Kayla Carey was sitting outside a shack at the George Odlum Sports Stadium in Vieux Fort, St. Lucia on Monday morning.
The temperature was around 26 C, a stark contrast to the -4 C being experience in her hometown of Corner Brook.
She said the large football and track and field stadium is used daily by children, but she wasn’t there to watch them.
Carey, 27, has been in St. Lucia, an island nation in the Eastern Caribbean since Feb. 8 as part of a team with Project Next Mile.
Project Next Mile was started four years ago by Mike Sangster, a physiotherapist at the IWK Health Centre in Halifax.
The non-profit organization aims to strengthen communities through capacity building in resource scare areas of the world.
In St. Lucia, they do that by working with medical professionals at St. Jude Hospital, providing education sessions and working with them on the wards and in the physiotherapy department to help them deliver care.
“Giving them the education they want,” said Carey, a registered nurse working in pediatric critical care at the IWK.
“So, it’s all guided by what they want and what they need.”
This is Carey’s second time volunteering with the group.
This year’s team includes medical professionals who all work at the IWK, including an eye care team and a respiratory therapist, and non-medical volunteers who help out in the hospital during the day.
The team has rotated in with five at the beginning and now includes about nine or 10 people. Carey will complete her stay on Wednesday.
Working with a group that builds capacity is something that fit with what Carey, who has taken part in global health trips before, wanted to do. She was invited to join last year’s trip and was quickly hooked.
While at the hospital she goes wherever she’s needed. And that sometimes takes her out of her comfort zone and out of her area of expertise.
So why was she sitting at the stadium on Monday?
Because the hospital is located in rooms underneath the stadium’s stands.
The original St. Jude burned down in 2009 and was relocated to the stadium.
Just to experience a hospital in a stadium last year was quite interesting, said Carey.
“It’s nothing I’ve ever seen or thought a hospital would look like.”
She said the experience has made her more appreciative of the health-care system in Canada.
In the year since she first visited, Carey said she can see the work they did being carried on. She said hospital staff are using the things they were taught last year on pediatric pain and distracting patients.
She’s also seen relationships develop between team members and the staff.
“So now they know that we’re coming back and we know that we’re committed to helping them out here, to working with them through that partnership.”
She said it’s a pretty awesome experience.
That partnership will continue after the group leaves as the staff at St.
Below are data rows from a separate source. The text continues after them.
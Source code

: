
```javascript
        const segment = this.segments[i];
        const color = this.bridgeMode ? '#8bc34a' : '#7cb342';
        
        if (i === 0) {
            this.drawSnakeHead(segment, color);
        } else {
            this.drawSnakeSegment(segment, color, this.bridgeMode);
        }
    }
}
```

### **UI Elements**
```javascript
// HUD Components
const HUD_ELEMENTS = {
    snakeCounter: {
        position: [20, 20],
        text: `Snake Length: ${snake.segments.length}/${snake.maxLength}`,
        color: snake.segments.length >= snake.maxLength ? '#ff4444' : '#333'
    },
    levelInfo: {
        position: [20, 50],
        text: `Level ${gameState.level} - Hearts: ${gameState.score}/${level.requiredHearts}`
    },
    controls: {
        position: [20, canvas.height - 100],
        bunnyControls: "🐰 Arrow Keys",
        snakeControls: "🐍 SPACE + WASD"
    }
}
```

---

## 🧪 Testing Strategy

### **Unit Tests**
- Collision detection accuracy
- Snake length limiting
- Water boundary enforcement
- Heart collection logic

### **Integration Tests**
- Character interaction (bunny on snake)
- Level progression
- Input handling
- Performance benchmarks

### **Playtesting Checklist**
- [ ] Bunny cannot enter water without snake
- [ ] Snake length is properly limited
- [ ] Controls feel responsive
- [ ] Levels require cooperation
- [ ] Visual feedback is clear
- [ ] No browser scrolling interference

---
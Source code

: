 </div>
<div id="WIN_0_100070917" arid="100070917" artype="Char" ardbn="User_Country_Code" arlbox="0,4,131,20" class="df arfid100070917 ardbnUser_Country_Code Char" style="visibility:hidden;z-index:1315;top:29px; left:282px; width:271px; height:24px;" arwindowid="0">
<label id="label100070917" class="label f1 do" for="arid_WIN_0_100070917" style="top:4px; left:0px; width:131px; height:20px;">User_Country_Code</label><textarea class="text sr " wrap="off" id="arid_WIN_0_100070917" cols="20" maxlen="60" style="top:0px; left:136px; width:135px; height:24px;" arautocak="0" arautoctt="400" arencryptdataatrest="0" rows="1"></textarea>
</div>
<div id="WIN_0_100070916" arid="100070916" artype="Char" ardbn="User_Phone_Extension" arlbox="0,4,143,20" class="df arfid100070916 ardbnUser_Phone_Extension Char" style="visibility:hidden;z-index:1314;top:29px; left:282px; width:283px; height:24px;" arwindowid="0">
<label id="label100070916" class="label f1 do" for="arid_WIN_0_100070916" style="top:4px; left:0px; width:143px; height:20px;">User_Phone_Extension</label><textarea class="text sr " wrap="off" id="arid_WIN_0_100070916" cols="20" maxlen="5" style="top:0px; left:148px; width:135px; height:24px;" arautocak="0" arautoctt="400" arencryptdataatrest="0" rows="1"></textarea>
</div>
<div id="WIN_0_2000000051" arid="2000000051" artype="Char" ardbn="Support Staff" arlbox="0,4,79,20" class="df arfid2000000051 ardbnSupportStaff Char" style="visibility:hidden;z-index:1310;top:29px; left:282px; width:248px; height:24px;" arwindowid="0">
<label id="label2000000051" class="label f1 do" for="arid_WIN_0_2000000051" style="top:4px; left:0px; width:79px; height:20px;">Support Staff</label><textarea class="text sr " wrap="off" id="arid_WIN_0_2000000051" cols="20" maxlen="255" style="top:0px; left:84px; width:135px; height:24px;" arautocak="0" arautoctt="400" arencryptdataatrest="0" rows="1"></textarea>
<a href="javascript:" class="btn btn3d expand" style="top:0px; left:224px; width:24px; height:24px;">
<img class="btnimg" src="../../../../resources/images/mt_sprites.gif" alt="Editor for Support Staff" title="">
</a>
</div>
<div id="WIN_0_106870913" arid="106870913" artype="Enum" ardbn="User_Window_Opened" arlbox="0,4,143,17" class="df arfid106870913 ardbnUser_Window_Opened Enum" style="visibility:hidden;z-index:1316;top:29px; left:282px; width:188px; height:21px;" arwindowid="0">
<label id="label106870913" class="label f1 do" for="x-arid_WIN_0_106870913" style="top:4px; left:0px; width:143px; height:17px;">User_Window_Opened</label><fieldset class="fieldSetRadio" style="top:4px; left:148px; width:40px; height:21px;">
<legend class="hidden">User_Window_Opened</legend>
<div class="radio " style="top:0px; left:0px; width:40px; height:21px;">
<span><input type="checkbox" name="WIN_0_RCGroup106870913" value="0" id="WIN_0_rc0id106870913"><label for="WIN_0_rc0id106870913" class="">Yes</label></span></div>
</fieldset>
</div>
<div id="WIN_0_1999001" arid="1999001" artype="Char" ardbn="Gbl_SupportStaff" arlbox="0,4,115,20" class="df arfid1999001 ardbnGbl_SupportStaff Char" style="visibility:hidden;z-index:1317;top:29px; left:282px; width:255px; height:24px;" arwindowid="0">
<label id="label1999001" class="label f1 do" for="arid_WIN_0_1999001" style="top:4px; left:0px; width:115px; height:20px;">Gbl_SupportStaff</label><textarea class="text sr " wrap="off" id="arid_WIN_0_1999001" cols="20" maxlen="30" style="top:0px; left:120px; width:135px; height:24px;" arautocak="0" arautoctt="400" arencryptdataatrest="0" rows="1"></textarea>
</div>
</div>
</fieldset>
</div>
Jude can email or call them any time.
Carey said Project Next Mile is also looking at utilizing technology to deliver education and access to specialists the hospital currently doesn’t have.
It’s also planning to make multiple trips down each year.
Outside of the medical care the group is helping build the community in other ways and for the past three years has run a soccer program for women and girls, something that was non-existent before.
The program, which is now recognized by St. Lucia’s national soccer association, includes a mentorship piece.
“What we ideally want is for the older girls to start teaching the younger girls.”